You'll have all of your questions answered, it may just take a little while. It's normal to want questions answered NOW, but I'm sure you know that it'll ALL happen...
Make friends with the lead teacher, custodian, librarian, secretary and cafeteria manager! You will need their help in one way or another throughout the year...
If I think of something else, I'll write again...The kids are bugging me for supper right now...
i'm a second year teacher now, but i moved and had to apply for jobs all over again. i got a job last year, and again this year. bigger districts around military areas or inner city with higher turn over are better bets around here...
Thank you all SO MUCH for your kind replies and advice! I am printing everything off as soon as I finish typing this! Your responses will most definitely help me figure things out when it comes to planning, decorating, etc. THANK YOU!
teachinpitt - I am located in Ohio. I hope you find the job that is perfect for you really soon!! :-)
I also have another question. Bparsons mentionted having a "carpet" on the list of things to put in my room. Do fifth grade teachers use the carpet for lessons or read alouds sometimes? I did my student teaching in first grade and we did lots of things on the carpet and I always enjoyed it! I was just curious to see how your use your carpet area in your classroom!
I was new to 5th last year, so here are some places to start:
* Build a library. If you have the AR program at your school, get books from the 4.5-6.0 levels to accommodate different reading levels. Find out if there are books available to you from the last teacher, if your library can help you start a collection, or if you need to build it yourself. If you need to build it, start by checking ebay for "ar book lots", hit your local Goodwill and used book stores, and check out some garage sales. Once you get into class, you'll be able to use Scholastic to help you. Make sure you have books for boys and girls and get a few pillows for a reading corner.
* Get some wall decor that is also helpful - and resist the temptation to put something on every empty piece of wall space. Things like math operations posters, editing/proofreading skills, social studies timelines for your period of time etc. are perfect. I only teach reading, writing, and LA, so my posters are all focused on those subjects, along with a small wall dedicated to test taking strategies.

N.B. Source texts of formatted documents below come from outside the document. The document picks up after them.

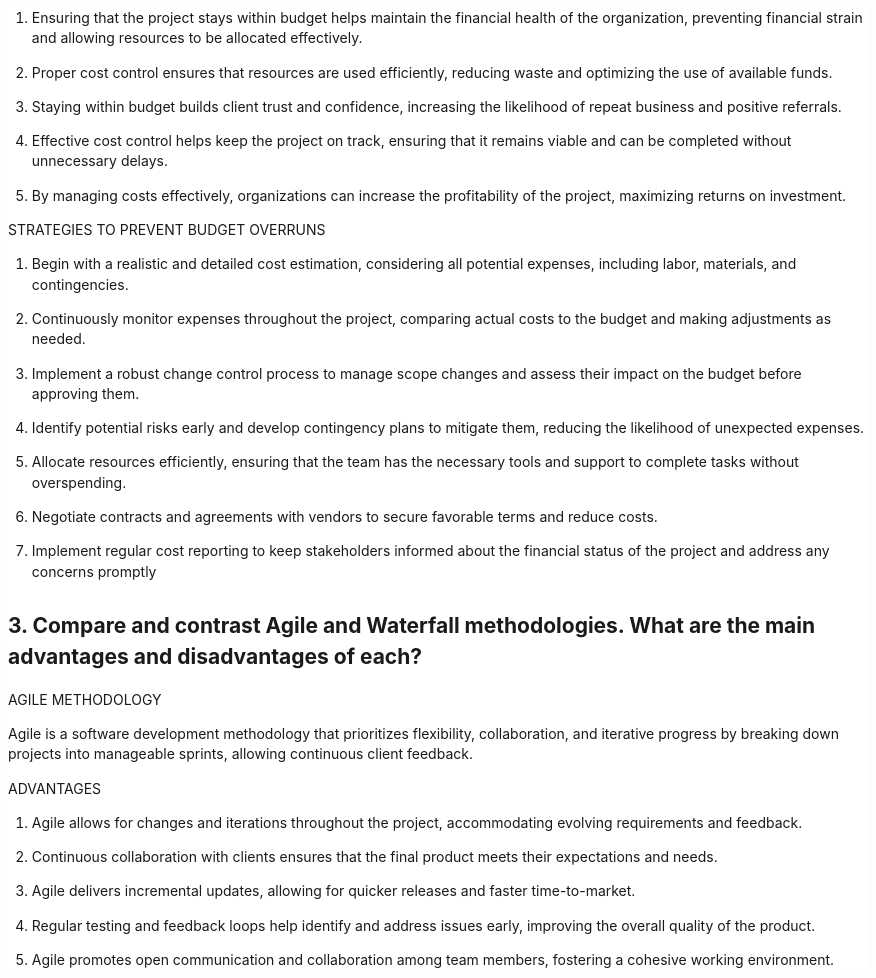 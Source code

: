 1. Ensuring that the project stays within budget helps maintain the financial health of the organization, preventing financial strain and allowing resources to be allocated effectively.

2. Proper cost control ensures that resources are used efficiently, reducing waste and optimizing the use of available funds.

3. Staying within budget builds client trust and confidence, increasing the likelihood of repeat business and positive referrals.

4. Effective cost control helps keep the project on track, ensuring that it remains viable and can be completed without unnecessary delays.

5. By managing costs effectively, organizations can increase the profitability of the project, maximizing returns on investment.

STRATEGIES TO PREVENT BUDGET OVERRUNS

1. Begin with a realistic and detailed cost estimation, considering all potential expenses, including labor, materials, and contingencies.

2. Continuously monitor expenses throughout the project, comparing actual costs to the budget and making adjustments as needed.

3. Implement a robust change control process to manage scope changes and assess their impact on the budget before approving them.

4. Identify potential risks early and develop contingency plans to mitigate them, reducing the likelihood of unexpected expenses.

5. Allocate resources efficiently, ensuring that the team has the necessary tools and support to complete tasks without overspending.

6. Negotiate contracts and agreements with vendors to secure favorable terms and reduce costs.

7. Implement regular cost reporting to keep stakeholders informed about the financial status of the project and address any concerns promptly


## 3. Compare and contrast Agile and Waterfall methodologies. What are the main advantages and disadvantages of each?

AGILE METHODOLOGY

Agile is a software development methodology that prioritizes flexibility, collaboration, and iterative progress by breaking down projects into manageable sprints, allowing continuous client feedback.

ADVANTAGES

1. Agile allows for changes and iterations throughout the project, accommodating evolving requirements and feedback.

2. Continuous collaboration with clients ensures that the final product meets their expectations and needs.

3. Agile delivers incremental updates, allowing for quicker releases and faster time-to-market.

4. Regular testing and feedback loops help identify and address issues early, improving the overall quality of the product.

5. Agile promotes open communication and collaboration among team members, fostering a cohesive working environment.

* Review that curriculum and do a rough draft of your first month or so. I tend to "backwards plan" by looking at the end of a unit/novel and pacing it backwards to see how long it will take. I'd start with reading and math, since those are the two heavy subject focus areas, and space those out.
* Do your lesson plans in pencil, as you'll modify along the way. Things come up in the daily schedule, you don't get as far as you thought you would one day etc. can throw your plans off a bit. Allow some flexibility built into your schedule for catch up!
* Don't freak if things don't go exactly as planned - some skills will be harder than you thought for the kids, some will go faster. Writing always takes longer than you think it will because it's not natural for most kids. Don't rush them through if you can help it - that's why I plan a DEAR (Drop Everything and Read) day once in awhile. If I'm where I hoped we'd be, we do it - if not, we use that day to catch up.
* Don't stress - the kids don't know what you've planned or that you aren't where you thought you'd be.
* If you need help, ask!! Be willing to share your ideas with others, and ask for help from them when you need it.
I usually use the carpet for morning circle and for a reading corner. Be careful when considering beanbag chairs. Unless they are from a school supply place the fire marshalls may make you get rid of them. I'm in Wisconsin anf the rules are quite strict. Only 20% of the walls can have paper on them and Nothing may hang from the ceiling in the classroom or the halls.